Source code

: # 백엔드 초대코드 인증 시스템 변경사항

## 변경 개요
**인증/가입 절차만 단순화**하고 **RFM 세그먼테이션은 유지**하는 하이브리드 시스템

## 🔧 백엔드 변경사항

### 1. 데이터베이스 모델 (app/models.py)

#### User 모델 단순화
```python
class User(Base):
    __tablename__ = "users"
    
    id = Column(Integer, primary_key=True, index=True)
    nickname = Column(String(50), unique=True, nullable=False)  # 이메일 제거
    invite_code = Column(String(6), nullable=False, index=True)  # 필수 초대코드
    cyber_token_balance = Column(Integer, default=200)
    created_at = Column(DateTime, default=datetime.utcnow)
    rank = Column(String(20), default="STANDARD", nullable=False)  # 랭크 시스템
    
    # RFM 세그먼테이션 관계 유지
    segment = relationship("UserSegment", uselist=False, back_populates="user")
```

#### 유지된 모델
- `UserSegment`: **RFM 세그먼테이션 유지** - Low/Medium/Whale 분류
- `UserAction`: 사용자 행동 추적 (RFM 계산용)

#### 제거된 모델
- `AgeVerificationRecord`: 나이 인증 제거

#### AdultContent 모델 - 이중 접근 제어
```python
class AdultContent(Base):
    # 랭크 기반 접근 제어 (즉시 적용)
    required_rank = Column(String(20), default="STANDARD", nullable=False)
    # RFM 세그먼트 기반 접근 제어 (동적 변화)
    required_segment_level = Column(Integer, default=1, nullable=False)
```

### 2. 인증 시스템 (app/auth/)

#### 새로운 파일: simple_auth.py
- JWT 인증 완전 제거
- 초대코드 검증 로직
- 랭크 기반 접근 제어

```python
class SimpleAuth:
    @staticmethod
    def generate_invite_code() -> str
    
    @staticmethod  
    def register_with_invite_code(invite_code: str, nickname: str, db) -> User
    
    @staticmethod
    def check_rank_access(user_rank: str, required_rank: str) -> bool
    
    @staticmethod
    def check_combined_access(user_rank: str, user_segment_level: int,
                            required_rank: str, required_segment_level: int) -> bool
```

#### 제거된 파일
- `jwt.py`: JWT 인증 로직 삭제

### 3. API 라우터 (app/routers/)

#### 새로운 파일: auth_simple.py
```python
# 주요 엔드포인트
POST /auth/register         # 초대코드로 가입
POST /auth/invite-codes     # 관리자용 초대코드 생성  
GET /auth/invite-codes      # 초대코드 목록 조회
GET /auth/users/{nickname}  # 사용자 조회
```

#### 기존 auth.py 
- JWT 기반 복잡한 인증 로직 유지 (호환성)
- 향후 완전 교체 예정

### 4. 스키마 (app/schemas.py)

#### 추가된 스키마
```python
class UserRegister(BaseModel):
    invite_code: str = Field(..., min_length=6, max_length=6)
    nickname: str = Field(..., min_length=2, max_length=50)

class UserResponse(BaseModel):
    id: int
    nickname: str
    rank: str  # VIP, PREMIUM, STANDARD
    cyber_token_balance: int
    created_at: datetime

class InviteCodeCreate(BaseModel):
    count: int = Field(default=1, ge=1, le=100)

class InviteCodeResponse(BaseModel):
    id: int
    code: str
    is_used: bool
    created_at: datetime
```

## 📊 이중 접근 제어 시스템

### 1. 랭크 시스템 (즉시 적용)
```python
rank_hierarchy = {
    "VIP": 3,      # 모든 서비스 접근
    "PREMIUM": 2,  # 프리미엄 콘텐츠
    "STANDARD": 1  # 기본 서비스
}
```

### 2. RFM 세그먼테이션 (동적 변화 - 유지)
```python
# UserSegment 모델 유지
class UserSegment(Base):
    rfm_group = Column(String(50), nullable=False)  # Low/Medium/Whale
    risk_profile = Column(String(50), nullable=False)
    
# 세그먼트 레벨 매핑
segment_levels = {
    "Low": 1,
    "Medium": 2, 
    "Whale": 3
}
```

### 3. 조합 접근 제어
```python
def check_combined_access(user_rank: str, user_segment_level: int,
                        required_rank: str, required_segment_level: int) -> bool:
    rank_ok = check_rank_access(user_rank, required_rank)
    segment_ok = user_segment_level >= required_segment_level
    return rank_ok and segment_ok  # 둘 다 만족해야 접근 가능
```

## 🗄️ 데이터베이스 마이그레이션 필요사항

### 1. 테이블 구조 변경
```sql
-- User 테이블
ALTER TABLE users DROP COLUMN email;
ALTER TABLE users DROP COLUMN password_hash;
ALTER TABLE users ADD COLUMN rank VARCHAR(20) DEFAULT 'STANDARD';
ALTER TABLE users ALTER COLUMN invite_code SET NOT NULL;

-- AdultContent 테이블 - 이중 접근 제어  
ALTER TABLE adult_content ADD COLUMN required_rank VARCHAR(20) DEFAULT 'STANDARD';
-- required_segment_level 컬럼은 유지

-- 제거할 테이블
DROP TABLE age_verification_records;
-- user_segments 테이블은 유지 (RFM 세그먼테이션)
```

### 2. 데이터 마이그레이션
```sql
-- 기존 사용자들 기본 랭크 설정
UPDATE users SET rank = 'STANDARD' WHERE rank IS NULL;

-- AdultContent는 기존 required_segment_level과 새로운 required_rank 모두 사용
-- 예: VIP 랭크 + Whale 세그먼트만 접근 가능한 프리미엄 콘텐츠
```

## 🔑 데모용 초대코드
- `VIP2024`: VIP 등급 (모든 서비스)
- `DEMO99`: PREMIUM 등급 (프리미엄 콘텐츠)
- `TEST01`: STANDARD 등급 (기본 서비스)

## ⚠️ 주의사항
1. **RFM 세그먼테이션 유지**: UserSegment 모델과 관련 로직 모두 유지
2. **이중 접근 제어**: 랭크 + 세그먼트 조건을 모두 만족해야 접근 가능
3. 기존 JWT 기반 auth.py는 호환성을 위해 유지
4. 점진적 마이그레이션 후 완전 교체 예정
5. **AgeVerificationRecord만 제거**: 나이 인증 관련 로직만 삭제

Task goal: Where in the entries does the word "True" occur? Copy out each line that has it.

Solution to the problem:
    id = Column(Integer, primary_key=True, index=True)
    nickname = Column(String(50), unique=True, nullable=False)  # 이메일 제거
    invite_code = Column(String(6), nullable=False, index=True)  # 필수 초대코드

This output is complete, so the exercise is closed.